When working with long lists of URLs, a simple loop or a simple function mapping script might take hours or even days to complete. A good option to reduce runtimes is configuring parallel sessions running the same function. The future environment offers a perfectly streamlined interface to do so. The example below also implements the package progressr to set up a progress bar, very useful in keeping track of the process.

The first step is to configure parallel sessions with future::plan(). This function can set up multi-core or multi-session runs of a function. In this case, we configure a six-session run for the function that we defined above.
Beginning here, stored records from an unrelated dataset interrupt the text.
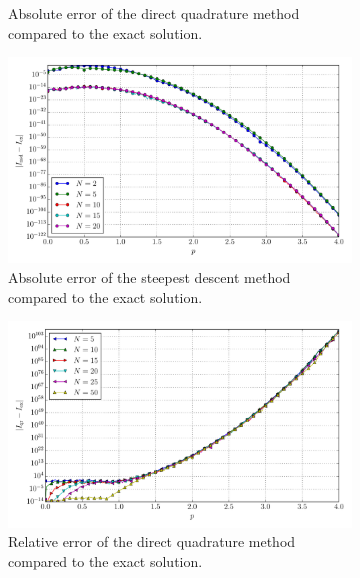 \documentclass[a4paper,10pt]{article}
\begin{document}
\begin{figure}[ht!]
\begin{subfigure}[t]{0.5\linewidth}
    \caption{Absolute error of the direct quadrature method compared to the exact solution.}
    \label{fig:tp_2d_conv_p_88_88_err_qr}
  \end{subfigure}
  \begin{subfigure}[t]{0.5\linewidth}
    \includegraphics[width=\linewidth]{./plots/tp_2d_conv_p_(8,8)_(8,8)_err_nsd.pdf}
    \caption{Absolute error of the steepest descent method compared to the exact solution.}
    \label{fig:tp_2d_conv_p_88_88_err_nsd}
  \end{subfigure}
  \begin{subfigure}[t]{0.5\linewidth}
    \includegraphics[width=\linewidth]{./plots/tp_2d_conv_p_(8,8)_(8,8)_err_rel_qr.pdf}
    \caption{Relative error of the direct quadrature method compared to the exact solution.}
    \label{fig:tp_2d_conv_p_88_88_err_qr}
  \end{subfigure}
  \begin{subfigure}[t]{0.5\linewidth}

\end{subfigure}
\end{figure}
\end{document}
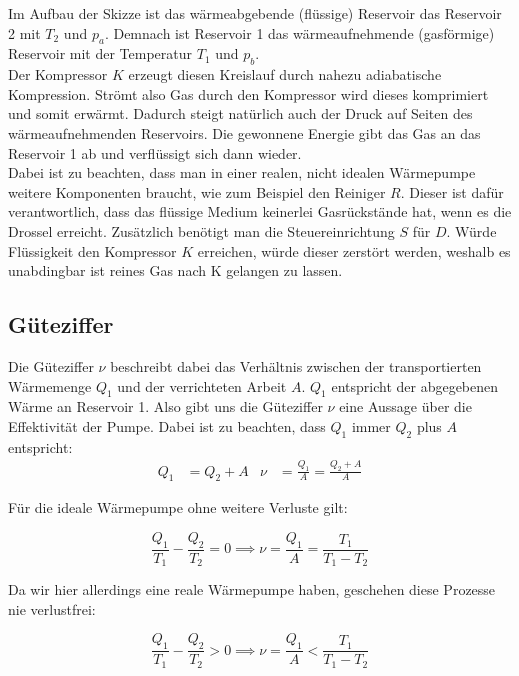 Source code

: Im Aufbau der Skizze ist das wärmeabgebende (flüssige) Reservoir das Reservoir 2 mit $T_{2}$ und $p_{a}$. Demnach ist Reservoir 1 das wärmeaufnehmende
(gasförmige) Reservoir mit der Temperatur $T_{1}$ und $p_{b}$. \\

Der Kompressor $K$ erzeugt diesen Kreislauf durch nahezu adiabatische Kompression. Strömt also Gas durch den 
Kompressor wird dieses komprimiert und somit erwärmt.
Dadurch steigt natürlich auch der Druck auf Seiten des wärmeaufnehmenden Reservoirs.
Die gewonnene Energie gibt das Gas an das Reservoir 1 ab und verflüssigt sich dann wieder.\\

Dabei ist zu beachten, dass man in einer realen, nicht idealen Wärmepumpe weitere Komponenten braucht, wie zum Beispiel den Reiniger $R$.
Dieser ist dafür verantwortlich, dass das flüssige Medium keinerlei Gasrückstände hat, wenn es die Drossel erreicht.
Zusätzlich benötigt man die Steuereinrichtung $S$ für $D$. Würde Flüssigkeit den Kompressor $K$ erreichen, würde dieser zerstört werden,
weshalb es unabdingbar ist reines Gas nach K gelangen zu lassen.

\subsection{Güteziffer} \label{sec:Güteziffer}

Die Güteziffer $\nu$ beschreibt dabei das Verhältnis zwischen der transportierten Wärmemenge $Q_{1}$ und der verrichteten Arbeit $A$.
$Q_{1}$ entspricht der abgegebenen Wärme an Reservoir 1. Also gibt uns die Güteziffer $\nu$ eine Aussage über die Effektivität der Pumpe.
Dabei ist zu beachten, dass $Q_{1}$ immer $Q_{2}$ plus $A$ entspricht:
\begin{align} \label{eq:Güteziffer}
    Q_{1} &= Q_{2} + A & \nu &= \frac{Q_{1}}{A} = \frac{Q_{2} + A}{A}
\end{align}

Für die ideale Wärmepumpe ohne weitere Verluste gilt:

\begin{equation}
    \frac{Q_{1}}{T_{1}} - \frac{Q_{2}}{T_{2}} = 0 \implies \nu = \frac{Q_{1}}{A} = \frac{T_{1}}{T_{1} - T_{2}}
\end{equation}

Da wir hier allerdings eine reale Wärmepumpe haben, geschehen diese Prozesse nie verlustfrei:

\begin{equation}
    \frac{Q_{1}}{T_{1}} - \frac{Q_{2}}{T_{2}} > 0 \implies \nu = \frac{Q_{1}}{A} < \frac{T_{1}}{T_{1} - T_{2}}
\end{equation}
plan(multisession, workers = 6)

We then set up prgressr by initialising the progress bar and nest our url_scrape() function inside a dummy function which also increments the progress bar. To map our new function to the links vector, we use the futureverse version of purrr, furrr. The new command we’ll use is furrr::future_map().

with_progress({
  p <- progressor(steps = length(links)) # initialise prog bar
  
  # Parallel scraping
  article_links <- future_map(links, function(link) {
    p() # Progress bar increment
    url_scrape(link)
  })
})

The final step is as easy as cleaning up the results. Being a tidyverse fan, I did so with the following pipeline:

article_links <- bind_rows(article_links) |>
  unique() |> 
  filter(is.na(errore)) |> 
  select(url)
article_links <- article_links$url |>
  as.character()

In this specific example, all that was left to do was repeat the same steps on the new list of links to each article, and wait for the computer to compile a handy tibble with all the information we need.

Code
## define scraping function ----
art_scrape <- function(link) {
  tryCatch({
    html <- read_html(link)
    
    title <- html |> 
      html_elements('.jeg_post_subtitle , .entry-header .jeg_post_title') |> 
      html_text() |> 
      paste(collapse = '. ')
    
    date <- html |> 
      html_element('.meta_left .jeg_meta_date a') |> 
      html_text() |> 
      str_extract('\\d{2}\\s[A-Za-z]+\\s\\d{4}')
    
    text <- html |> 
      html_elements('.content-inner p') |> 
      html_text() |> 
      paste(collapse = ' ')
    
    return(tibble(title = title,
                  date = date,
                  text = text))
  }, error = function(e) {
    return(tibble(title = NA,
                  date = NA,
                  text = NA,
                  errore = as.character(e)))
  })
}

# configure future for parallel run
plan(multisession, workers = 8)
art_links <- article_links
## progressr config, call function ----
with_progress({
  p <- progressor(steps = length(art_links)) # Inizializza la barra di progresso
  
  # Parallel scraping
  article_data <- future_map(art_links, function(link) { # Usa future_map qui
    p() # Progress bar increment
    art_scrape(link)
  })
})

# convert results in tibble, parse dates
## set language to italian
Sys.setlocale(locale="it_IT.UTF-8")
TRinrete <- tibble(title = character(),
                   date = Date(),
                   text = character(),
                   errore = character())
TRinrete_ <- bind_rows(article_data) |> 
  mutate(date = date |> as_date(format = "%d %B %Y")) |> 
  filter(is.na(errore)) |> 
  bind_rows(TRinrete) |> 
  unique()
TRinrete <- TRinrete_ |> rbind(TRinrete)

What’s in it for us?

After all this hard work, what we’re left with is a machine-readable, easy-to-navigate tibble of free data to do some exciting analysis on. Once again, the data I scraped is readily available on this website under the name UmbriaPress, and the source codes (which very much reflect my learning curve) can be found through the </> Code button at the top of this page.